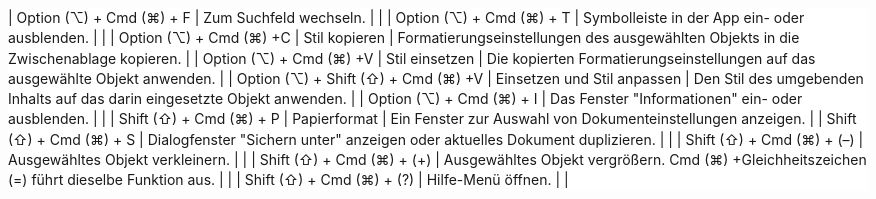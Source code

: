 | Option (⌥) + Cmd (⌘) + F                 | Zum Suchfeld wechseln.                                                                                                     |                                                                                     |
| Option (⌥) + Cmd (⌘) + T                 | Symbolleiste in der App ein- oder ausblenden.                                                                              |                                                                                     |
| Option (⌥) + Cmd (⌘) +C                  | Stil kopieren                                                                                                              | Formatierungseinstellungen des ausgewählten Objekts in die Zwischenablage kopieren. |
| Option (⌥) + Cmd (⌘) +V                  | Stil einsetzen                                                                                                             | Die kopierten Formatierungseinstellungen auf das ausgewählte Objekt anwenden.       |
| Option (⌥) + Shift (⇧) + Cmd (⌘) +V      | Einsetzen und Stil anpassen                                                                                                | Den Stil des umgebenden Inhalts auf das darin eingesetzte Objekt anwenden.          |
| Option (⌥) + Cmd (⌘) + I                 | Das Fenster "Informationen" ein- oder ausblenden.                                                                          |                                                                                     |
| Shift (⇧) + Cmd (⌘) + P                  | Papierformat                                                                                                               | Ein Fenster zur Auswahl von Dokumenteinstellungen anzeigen.                         |
| Shift (⇧) + Cmd (⌘) + S                  | Dialogfenster "Sichern unter" anzeigen oder aktuelles Dokument duplizieren.                                                |                                                                                     |
| Shift (⇧) + Cmd (⌘) + (–)                | Ausgewähltes Objekt verkleinern.                                                                                           |                                                                                     |
| Shift (⇧) + Cmd (⌘) + (+)                | Ausgewähltes Objekt vergrößern. Cmd (⌘) +Gleichheitszeichen (=) führt dieselbe Funktion aus.                               |                                                                                     |
| Shift (⇧) + Cmd (⌘) + (?)                | Hilfe-Menü öffnen.                                                                                                         |                                                                                     |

--------------------

*TASK BRIEF*:
Write out only those lines that fall between the one containing "Option (⌥) + Cmd (⌘) + I" and the end of the entries, the first and last included, exactly as they read.

*ANSWER SECTION*:
| Option (⌥) + Cmd (⌘) + I                 | Das Fenster "Informationen" ein- oder ausblenden.                                                                          |                                                                                     |
| Shift (⇧) + Cmd (⌘) + P                  | Papierformat                                                                                                               | Ein Fenster zur Auswahl von Dokumenteinstellungen anzeigen.                         |
| Shift (⇧) + Cmd (⌘) + S                  | Dialogfenster "Sichern unter" anzeigen oder aktuelles Dokument duplizieren.                                                |                                                                                     |
| Shift (⇧) + Cmd (⌘) + (–)                | Ausgewähltes Objekt verkleinern.                                                                                           |                                                                                     |
| Shift (⇧) + Cmd (⌘) + (+)                | Ausgewähltes Objekt vergrößern. Cmd (⌘) +Gleichheitszeichen (=) führt dieselbe Funktion aus.                               |                                                                                     |
| Shift (⇧) + Cmd (⌘) + (?)                | Hilfe-Menü öffnen.                                                                                                         |                                                                                     |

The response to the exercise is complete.